Please work out how many lines below contain the word "Spring", and reply with only that number.

(Dataset items):
[Start of Attachment]

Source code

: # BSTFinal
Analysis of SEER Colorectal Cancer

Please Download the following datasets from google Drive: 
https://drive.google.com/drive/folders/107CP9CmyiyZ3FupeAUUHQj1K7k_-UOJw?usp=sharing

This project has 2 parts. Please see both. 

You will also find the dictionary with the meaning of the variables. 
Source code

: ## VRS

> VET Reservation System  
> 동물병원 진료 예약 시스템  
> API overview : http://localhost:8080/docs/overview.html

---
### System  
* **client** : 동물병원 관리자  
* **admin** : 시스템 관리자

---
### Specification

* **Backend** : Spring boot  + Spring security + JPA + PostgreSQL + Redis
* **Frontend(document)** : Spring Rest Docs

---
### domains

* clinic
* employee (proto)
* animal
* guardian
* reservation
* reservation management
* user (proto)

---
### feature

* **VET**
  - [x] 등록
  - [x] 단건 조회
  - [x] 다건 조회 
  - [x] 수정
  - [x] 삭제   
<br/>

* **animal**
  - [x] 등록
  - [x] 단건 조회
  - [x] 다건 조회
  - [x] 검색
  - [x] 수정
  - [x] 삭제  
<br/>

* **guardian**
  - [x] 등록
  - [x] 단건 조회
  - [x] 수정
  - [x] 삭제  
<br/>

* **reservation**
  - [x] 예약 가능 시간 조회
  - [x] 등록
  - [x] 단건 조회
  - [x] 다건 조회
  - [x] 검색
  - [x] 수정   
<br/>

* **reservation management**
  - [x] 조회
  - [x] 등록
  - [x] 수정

[End of Attachment]

(Written solution): 2